[Collected data]
++++++++

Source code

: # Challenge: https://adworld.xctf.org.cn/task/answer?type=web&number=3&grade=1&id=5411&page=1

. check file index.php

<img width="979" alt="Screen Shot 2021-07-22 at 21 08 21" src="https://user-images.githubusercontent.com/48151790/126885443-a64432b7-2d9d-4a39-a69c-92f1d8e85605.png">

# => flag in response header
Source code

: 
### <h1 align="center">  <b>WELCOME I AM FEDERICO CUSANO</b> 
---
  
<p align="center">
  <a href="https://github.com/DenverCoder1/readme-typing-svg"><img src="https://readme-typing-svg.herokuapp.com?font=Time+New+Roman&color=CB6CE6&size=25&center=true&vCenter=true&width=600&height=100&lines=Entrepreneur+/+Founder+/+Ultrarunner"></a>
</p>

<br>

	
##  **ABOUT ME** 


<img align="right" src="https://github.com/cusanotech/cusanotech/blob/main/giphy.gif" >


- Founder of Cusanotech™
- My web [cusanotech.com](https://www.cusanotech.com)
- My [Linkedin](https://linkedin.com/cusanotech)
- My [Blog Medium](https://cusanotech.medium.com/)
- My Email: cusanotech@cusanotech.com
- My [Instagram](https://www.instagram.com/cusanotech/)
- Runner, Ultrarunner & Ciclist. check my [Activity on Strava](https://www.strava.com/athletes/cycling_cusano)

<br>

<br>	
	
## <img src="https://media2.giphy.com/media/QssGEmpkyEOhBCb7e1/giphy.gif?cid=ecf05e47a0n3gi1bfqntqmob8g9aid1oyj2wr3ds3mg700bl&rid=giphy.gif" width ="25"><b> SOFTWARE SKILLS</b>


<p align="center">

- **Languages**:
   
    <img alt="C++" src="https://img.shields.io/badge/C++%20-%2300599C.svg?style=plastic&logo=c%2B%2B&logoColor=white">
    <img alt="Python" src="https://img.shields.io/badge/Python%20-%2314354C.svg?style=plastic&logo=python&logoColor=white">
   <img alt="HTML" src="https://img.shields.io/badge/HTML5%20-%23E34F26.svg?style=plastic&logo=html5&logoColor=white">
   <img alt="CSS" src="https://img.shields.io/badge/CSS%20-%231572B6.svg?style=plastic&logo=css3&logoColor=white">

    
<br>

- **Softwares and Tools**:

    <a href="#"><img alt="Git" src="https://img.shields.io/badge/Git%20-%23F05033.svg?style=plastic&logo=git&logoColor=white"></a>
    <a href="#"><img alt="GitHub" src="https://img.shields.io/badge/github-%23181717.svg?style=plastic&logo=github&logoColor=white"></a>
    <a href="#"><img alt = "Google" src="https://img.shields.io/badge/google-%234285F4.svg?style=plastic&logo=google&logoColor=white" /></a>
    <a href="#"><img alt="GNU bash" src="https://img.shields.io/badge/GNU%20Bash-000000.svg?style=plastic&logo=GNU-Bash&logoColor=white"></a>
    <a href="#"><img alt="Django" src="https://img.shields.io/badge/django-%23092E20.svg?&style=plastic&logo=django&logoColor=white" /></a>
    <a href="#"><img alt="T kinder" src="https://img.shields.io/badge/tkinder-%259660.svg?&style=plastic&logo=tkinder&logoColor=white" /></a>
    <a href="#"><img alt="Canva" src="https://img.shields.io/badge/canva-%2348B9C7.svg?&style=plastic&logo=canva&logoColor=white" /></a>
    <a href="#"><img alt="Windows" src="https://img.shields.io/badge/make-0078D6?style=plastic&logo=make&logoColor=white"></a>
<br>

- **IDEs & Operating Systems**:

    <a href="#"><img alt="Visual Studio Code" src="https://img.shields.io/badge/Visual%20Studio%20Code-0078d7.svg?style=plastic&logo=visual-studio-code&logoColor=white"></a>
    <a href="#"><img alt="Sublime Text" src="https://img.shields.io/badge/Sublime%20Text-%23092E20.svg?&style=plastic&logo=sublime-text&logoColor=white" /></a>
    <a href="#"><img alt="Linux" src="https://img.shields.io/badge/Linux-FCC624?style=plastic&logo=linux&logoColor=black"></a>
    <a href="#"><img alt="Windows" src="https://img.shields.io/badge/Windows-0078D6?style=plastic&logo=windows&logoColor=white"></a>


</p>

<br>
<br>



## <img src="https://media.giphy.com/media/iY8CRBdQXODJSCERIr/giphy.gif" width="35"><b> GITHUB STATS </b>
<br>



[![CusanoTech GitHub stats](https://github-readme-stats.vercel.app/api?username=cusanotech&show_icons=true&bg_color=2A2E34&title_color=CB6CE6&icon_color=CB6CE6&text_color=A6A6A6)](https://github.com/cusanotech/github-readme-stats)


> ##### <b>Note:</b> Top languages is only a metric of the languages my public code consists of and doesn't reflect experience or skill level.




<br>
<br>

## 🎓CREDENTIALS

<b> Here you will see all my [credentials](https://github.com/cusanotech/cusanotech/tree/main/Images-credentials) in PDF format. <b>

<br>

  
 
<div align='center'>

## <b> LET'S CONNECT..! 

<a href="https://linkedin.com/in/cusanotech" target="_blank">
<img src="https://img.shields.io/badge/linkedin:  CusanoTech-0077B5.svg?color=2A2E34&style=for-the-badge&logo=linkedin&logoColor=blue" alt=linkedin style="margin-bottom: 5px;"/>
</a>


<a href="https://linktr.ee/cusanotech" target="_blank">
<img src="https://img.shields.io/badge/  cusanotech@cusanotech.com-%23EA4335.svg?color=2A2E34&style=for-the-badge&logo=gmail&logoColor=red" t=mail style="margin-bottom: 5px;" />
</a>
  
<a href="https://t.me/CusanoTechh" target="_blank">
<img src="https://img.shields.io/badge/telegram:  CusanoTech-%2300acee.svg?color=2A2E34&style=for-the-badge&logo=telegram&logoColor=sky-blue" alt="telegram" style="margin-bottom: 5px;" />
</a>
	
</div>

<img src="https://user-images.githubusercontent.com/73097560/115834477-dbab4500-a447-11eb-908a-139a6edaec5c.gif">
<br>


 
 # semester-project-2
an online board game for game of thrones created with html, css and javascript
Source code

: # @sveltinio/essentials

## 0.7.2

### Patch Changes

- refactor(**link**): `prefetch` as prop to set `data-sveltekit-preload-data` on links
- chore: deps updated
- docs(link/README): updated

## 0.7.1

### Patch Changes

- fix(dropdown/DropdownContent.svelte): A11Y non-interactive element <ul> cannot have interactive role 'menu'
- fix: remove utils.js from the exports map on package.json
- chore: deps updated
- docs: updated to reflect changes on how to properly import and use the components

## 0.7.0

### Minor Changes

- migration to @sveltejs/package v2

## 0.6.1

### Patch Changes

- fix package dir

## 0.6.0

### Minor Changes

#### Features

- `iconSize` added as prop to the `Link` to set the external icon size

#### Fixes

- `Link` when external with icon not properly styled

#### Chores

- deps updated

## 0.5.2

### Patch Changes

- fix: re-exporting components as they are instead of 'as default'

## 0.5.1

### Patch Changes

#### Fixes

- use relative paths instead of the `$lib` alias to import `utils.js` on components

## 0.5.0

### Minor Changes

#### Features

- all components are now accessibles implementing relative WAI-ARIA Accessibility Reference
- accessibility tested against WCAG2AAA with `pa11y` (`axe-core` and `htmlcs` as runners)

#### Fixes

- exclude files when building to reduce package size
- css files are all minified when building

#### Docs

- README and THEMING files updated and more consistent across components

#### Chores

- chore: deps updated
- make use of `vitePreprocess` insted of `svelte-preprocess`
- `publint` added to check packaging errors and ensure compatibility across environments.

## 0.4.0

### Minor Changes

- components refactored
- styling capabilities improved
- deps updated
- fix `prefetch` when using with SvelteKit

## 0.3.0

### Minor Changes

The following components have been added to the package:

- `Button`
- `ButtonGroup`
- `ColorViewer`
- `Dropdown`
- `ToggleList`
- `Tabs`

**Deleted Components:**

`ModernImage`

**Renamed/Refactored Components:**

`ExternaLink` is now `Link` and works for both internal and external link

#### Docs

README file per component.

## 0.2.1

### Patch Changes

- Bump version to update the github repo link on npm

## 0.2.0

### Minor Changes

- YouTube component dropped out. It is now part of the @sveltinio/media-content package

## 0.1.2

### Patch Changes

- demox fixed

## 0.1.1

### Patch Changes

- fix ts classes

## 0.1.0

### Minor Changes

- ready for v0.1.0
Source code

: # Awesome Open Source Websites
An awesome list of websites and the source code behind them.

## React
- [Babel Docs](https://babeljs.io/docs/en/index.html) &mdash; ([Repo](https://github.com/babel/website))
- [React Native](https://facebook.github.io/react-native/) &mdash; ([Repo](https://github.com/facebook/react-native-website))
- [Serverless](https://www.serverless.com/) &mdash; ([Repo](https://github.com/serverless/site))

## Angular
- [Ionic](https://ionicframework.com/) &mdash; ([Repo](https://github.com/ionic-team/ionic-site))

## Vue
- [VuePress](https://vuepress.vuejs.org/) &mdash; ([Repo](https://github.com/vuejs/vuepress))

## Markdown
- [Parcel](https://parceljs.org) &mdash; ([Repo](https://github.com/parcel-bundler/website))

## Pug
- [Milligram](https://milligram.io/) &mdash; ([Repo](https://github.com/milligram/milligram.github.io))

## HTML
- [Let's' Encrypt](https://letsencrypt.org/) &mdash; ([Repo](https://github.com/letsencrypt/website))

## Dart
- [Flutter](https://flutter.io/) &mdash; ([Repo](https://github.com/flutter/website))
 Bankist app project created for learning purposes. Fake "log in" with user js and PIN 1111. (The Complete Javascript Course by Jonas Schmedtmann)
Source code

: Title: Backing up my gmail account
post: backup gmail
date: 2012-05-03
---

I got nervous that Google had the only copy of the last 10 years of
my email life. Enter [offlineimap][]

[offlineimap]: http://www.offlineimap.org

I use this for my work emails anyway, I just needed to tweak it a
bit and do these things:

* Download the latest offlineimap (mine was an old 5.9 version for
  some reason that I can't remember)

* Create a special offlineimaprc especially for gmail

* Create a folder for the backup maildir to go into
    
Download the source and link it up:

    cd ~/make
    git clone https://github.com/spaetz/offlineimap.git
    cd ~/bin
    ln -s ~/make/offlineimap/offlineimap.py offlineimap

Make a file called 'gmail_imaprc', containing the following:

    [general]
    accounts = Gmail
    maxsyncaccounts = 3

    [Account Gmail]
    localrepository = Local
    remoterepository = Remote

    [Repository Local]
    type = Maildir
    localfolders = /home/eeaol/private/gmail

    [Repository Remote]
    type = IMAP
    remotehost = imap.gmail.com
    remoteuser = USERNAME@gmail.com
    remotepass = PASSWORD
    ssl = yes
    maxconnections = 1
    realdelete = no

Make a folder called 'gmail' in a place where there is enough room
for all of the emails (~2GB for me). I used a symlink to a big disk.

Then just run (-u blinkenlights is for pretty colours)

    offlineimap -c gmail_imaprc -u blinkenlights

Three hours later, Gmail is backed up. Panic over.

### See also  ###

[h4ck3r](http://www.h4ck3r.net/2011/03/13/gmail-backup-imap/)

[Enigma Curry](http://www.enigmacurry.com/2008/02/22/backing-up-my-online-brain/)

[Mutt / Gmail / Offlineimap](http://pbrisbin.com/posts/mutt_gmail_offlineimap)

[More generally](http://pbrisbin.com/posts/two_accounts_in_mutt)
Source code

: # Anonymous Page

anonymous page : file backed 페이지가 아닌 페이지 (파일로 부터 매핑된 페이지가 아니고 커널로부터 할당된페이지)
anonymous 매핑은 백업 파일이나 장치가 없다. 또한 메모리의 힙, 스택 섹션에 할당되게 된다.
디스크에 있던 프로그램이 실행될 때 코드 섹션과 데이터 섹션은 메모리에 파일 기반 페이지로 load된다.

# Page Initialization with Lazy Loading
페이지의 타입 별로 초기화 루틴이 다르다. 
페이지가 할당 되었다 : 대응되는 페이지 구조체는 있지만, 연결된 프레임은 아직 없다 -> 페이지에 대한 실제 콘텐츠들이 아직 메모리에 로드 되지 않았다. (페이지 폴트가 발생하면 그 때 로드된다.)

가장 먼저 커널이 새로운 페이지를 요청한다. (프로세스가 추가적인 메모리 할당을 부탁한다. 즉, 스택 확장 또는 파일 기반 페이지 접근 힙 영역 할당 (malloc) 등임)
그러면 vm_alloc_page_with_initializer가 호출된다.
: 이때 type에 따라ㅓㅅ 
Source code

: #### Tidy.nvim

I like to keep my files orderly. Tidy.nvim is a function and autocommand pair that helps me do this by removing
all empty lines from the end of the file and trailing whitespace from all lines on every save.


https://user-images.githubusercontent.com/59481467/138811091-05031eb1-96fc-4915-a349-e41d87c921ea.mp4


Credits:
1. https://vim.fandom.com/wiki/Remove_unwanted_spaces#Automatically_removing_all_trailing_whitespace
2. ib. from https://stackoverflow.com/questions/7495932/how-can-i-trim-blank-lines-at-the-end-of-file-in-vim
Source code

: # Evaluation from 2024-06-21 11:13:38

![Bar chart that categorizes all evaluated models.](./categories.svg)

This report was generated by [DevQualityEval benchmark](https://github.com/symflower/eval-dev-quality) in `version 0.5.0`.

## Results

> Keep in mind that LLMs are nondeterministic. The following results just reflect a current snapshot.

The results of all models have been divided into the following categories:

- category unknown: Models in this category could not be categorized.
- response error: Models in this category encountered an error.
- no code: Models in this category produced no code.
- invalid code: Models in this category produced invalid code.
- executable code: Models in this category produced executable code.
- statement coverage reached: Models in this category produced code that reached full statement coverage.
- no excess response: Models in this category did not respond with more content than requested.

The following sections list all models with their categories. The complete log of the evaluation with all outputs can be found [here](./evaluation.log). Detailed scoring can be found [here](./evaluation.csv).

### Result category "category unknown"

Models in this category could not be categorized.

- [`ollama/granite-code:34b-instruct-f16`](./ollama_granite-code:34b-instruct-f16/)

++++++++

■ **TASK REQUIREMENTS**:
Identify the lines in the entries that hold "package" and return each one.

■ **FINAL ANSWER**:
- fix: remove utils.js from the exports map on package.json
- migration to @sveltejs/package v2
- fix package dir
- exclude files when building to reduce package size
The following components have been added to the package:
- YouTube component dropped out. It is now part of the @sveltinio/media-content package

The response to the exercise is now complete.